In India, it is pretty common, and roughly about 1 million cases are seen every year.

  • Hormone problem

Everything in our body is balanced because of our hormones, and if there exists any kind of disbalance in them, it leads to bodily changes in many ways. For women, one of them is alterations in menstrual flow, the most common one.

Progesterone and estrogen are two primary hormones that play a significant role in period cycles and flow. However, too much estrogen production can cause thickening uterine lining, leading to heavy flow when the lining is shed during the periods.

Another reason for irregular or heavy menstrual bleeding can be hypothyroidism (an underactive thyroid gland).

When should you go to see the doctor?

Consulting a doctor is the first thing that everyone must do if they are in any doubt.
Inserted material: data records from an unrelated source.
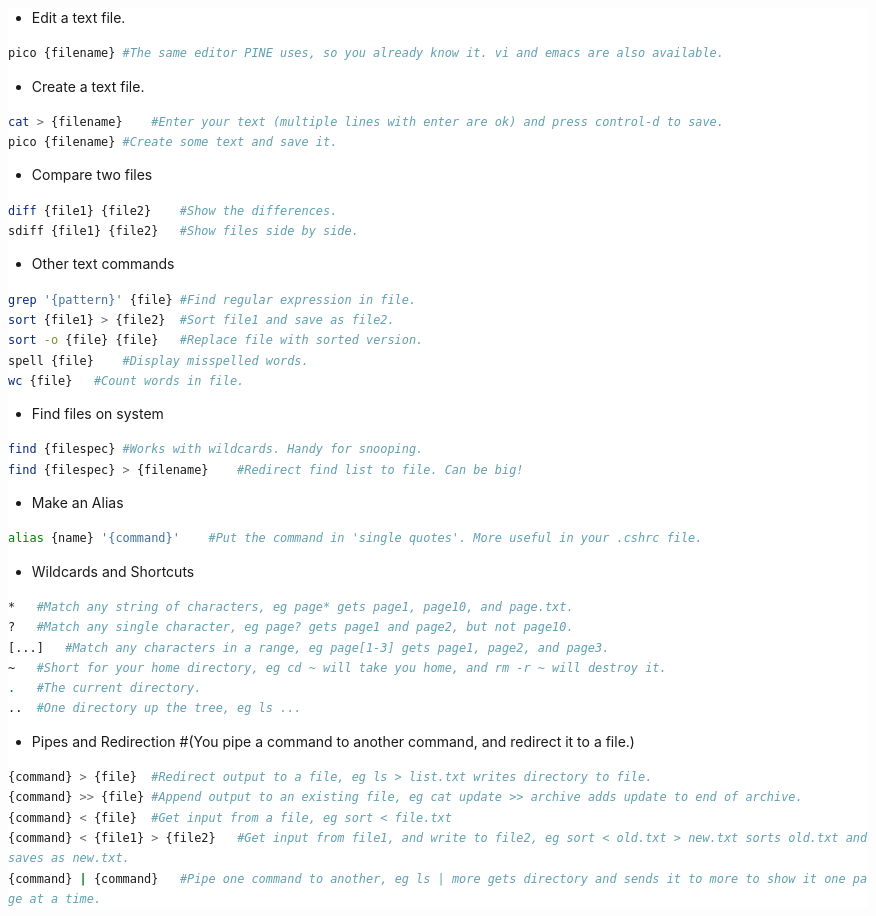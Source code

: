 - Edit a text file.

```bash
pico {filename}	#The same editor PINE uses, so you already know it. vi and emacs are also available.
```

- Create a text file.

```bash
cat > {filename}	#Enter your text (multiple lines with enter are ok) and press control-d to save.
pico {filename}	#Create some text and save it.
```

- Compare two files

```bash
diff {file1} {file2}	#Show the differences.
sdiff {file1} {file2}	#Show files side by side.
```

- Other text commands

```bash
grep '{pattern}' {file}	#Find regular expression in file.
sort {file1} > {file2}	#Sort file1 and save as file2.
sort -o {file} {file}	#Replace file with sorted version.
spell {file}	#Display misspelled words.
wc {file}	#Count words in file.
```

- Find files on system

```bash
find {filespec}	#Works with wildcards. Handy for snooping.
find {filespec} > {filename}	#Redirect find list to file. Can be big!
```

- Make an Alias

```bash
alias {name} '{command}'	#Put the command in 'single quotes'. More useful in your .cshrc file.
```

- Wildcards and Shortcuts

```bash
*	#Match any string of characters, eg page* gets page1, page10, and page.txt.
?	#Match any single character, eg page? gets page1 and page2, but not page10.
[...]	#Match any characters in a range, eg page[1-3] gets page1, page2, and page3.
~	#Short for your home directory, eg cd ~ will take you home, and rm -r ~ will destroy it.
.	#The current directory.
..	#One directory up the tree, eg ls ...
```

- Pipes and Redirection	#(You pipe a command to another command, and redirect it to a file.)

```bash
{command} > {file}	#Redirect output to a file, eg ls > list.txt writes directory to file.
{command} >> {file}	#Append output to an existing file, eg cat update >> archive adds update to end of archive.
{command} < {file}	#Get input from a file, eg sort < file.txt
{command} < {file1} > {file2}	#Get input from file1, and write to file2, eg sort < old.txt > new.txt sorts old.txt and saves as new.txt.
{command} | {command}	#Pipe one command to another, eg ls | more gets directory and sends it to more to show it one page at a time.
```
One never knows what could be happening inside your body, about which you are unaware.

Yet, if you first want to wait to complete your present period cycle, do look out for these symptoms to discuss with your doctor when you visit them next time.

  • If you feel a need to change your tampon or pad after every hour, that means you have a heavy flow.
  • Besides, if your period pain is so achy that it prevents you from performing routine activities and has heavy menstrual bleeding, you must see a doctor.

Well-Wisher’s Words

After going through the article, now you must be knowing that it isn’t easy to tell if one is having a heavy or normal period and if there is any reason behind it without a doctor’s consultation.

You must remember that you can do your best for your health by being honest with your doctor. Do not lie or hide any previous underlying disease or disorder. Be open and help the doctor find a solution, or else in some cases, it can even turn into a life-threatening situation.